Dillwynia rupestris is a species of flowering plant in the family Fabaceae and is endemic to the Gibraltar Range National Park in New South Wales. It is an erect, single-stemmed shrub with linear leaves and yellow flowers with red markings.

==Description==
Dillwynia rupestris is a robust, erect, single-stemmed shrub that typically grows to a height of 0.5–2.5 m with prominent flanges on the stems. The leaves are linear, more or less cylindrical, 10–15 mm long on a petiole 1–2 mm long, and with a short, sharp point on the end. The flowers are arranged on the ends of branchlets in racemes of between three and eighteen, each flower on a hairy pedicel 1–3 mm long with bracts and bracteoles 1–2 mm long. The sepals are grey to greyish-black and 3.5–6 mm long. The standard petal is 6–9 mm long, 8–13 mm wide and yellow with a narrow red crescent.

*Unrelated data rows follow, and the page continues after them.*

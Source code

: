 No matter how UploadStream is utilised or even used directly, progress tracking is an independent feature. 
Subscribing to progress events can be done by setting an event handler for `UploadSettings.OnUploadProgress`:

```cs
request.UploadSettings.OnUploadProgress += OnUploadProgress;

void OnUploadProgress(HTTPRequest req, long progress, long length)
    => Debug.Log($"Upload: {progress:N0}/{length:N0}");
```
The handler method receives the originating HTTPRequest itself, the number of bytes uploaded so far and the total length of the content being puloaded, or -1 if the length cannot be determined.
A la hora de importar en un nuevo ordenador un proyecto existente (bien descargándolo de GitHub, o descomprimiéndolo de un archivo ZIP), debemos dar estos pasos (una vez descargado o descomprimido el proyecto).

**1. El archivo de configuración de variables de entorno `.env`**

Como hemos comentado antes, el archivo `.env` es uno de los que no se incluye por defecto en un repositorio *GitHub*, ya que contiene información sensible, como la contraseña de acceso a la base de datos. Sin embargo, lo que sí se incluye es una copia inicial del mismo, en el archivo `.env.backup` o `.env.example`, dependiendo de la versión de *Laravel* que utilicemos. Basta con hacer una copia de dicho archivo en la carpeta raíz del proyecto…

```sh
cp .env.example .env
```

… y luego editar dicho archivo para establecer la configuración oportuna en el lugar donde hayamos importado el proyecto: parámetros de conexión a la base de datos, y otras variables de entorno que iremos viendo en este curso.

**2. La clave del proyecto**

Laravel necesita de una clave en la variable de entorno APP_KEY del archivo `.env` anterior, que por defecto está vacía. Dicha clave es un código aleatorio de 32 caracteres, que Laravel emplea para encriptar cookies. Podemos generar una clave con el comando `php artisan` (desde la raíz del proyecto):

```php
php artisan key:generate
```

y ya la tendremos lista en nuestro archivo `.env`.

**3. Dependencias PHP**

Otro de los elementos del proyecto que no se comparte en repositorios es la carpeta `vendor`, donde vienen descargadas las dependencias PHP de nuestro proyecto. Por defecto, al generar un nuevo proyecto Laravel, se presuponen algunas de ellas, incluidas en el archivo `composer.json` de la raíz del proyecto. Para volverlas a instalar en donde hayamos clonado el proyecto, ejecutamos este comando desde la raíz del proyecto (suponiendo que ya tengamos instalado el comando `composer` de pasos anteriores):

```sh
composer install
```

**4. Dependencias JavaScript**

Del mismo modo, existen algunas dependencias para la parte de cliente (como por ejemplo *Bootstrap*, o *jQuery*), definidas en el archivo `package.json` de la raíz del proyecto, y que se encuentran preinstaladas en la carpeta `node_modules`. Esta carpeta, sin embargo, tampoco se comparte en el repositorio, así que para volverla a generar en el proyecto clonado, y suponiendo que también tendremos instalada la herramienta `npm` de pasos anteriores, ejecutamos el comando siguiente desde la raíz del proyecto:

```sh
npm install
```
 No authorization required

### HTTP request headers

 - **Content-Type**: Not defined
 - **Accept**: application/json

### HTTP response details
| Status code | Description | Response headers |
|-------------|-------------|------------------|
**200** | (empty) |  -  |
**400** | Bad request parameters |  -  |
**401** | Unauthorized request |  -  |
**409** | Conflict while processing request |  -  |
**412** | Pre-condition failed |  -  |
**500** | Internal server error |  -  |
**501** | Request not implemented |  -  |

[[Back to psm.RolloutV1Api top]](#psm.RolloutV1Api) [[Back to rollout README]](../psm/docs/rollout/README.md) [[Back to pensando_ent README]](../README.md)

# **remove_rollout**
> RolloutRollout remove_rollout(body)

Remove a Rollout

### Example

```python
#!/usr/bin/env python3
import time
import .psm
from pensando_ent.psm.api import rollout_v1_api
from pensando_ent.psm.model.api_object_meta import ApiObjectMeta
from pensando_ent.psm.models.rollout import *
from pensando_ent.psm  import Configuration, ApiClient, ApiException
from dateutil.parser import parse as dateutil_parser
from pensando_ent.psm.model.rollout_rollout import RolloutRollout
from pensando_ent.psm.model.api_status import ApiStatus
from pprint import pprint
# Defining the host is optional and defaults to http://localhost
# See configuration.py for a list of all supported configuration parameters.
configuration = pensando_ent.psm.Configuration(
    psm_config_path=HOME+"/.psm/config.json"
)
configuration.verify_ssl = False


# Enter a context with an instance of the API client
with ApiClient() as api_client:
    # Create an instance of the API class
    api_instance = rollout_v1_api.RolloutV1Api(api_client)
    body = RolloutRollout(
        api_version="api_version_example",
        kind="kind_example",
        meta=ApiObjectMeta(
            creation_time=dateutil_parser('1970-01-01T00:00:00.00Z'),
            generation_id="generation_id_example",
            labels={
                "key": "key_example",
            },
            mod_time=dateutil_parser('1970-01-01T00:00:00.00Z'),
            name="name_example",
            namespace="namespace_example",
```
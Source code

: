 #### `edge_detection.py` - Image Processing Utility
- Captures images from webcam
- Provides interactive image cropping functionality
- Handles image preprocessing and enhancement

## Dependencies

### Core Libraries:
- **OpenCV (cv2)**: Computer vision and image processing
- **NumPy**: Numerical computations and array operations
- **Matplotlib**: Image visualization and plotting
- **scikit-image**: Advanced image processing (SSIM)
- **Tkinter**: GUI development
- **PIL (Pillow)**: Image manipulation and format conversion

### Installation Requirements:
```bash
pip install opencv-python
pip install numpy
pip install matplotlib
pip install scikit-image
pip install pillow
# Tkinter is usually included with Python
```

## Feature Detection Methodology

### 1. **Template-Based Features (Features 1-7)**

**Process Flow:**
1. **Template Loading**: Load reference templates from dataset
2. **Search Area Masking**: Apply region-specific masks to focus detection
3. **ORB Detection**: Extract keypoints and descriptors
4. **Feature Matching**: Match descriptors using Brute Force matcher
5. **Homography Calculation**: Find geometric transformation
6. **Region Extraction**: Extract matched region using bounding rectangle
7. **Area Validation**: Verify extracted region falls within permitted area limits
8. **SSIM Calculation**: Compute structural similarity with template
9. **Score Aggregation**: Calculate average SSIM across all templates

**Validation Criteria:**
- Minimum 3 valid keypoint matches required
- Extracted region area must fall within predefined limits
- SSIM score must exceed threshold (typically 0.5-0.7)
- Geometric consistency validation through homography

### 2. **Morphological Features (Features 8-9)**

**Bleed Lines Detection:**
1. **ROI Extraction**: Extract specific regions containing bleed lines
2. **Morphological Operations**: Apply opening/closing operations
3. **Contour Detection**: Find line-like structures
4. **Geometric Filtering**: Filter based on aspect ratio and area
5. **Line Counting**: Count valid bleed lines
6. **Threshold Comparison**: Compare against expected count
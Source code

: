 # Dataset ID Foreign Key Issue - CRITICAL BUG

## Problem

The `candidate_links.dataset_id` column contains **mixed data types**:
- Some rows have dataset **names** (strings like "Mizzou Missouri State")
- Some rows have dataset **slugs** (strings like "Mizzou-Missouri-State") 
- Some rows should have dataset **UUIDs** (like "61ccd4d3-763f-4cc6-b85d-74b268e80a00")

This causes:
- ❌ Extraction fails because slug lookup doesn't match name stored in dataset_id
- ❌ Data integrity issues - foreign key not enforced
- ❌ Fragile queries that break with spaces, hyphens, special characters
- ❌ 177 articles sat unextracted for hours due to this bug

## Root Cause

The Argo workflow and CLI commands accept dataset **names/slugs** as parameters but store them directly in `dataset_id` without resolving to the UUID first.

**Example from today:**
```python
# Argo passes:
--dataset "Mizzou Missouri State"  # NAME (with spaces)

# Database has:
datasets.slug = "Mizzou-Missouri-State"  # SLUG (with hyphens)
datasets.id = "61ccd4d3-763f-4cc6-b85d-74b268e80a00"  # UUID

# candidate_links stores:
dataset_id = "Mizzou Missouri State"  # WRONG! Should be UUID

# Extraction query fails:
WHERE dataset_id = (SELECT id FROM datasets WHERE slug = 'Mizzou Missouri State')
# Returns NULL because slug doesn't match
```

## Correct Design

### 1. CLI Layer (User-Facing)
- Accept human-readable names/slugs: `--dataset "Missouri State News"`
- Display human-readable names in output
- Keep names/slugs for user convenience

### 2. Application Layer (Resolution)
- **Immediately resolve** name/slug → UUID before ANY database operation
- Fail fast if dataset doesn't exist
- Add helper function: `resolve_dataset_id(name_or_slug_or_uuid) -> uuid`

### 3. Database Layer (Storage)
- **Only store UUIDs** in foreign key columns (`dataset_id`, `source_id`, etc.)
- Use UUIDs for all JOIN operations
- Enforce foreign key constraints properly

Flowering occurs from mid-September to early October and the fruit is an oval pod 4.5–6.0 mm long.

==Taxonomy and naming==
Dillwynia rupestris was first formally described in 1999 by Peter C. Jobson and Peter H. Weston in the journal Telopea from specimens collected on the side of the Gwydir Highway in the Gibraltar Range National Park in 1998. The specific epithet (rupestris) means "rocky", referring to the preferred granite habitat of this species.

==Distribution and habitat==
This dillwynia grows in shrubland, forest or heath and is only known from the Gibraltar Range National Park.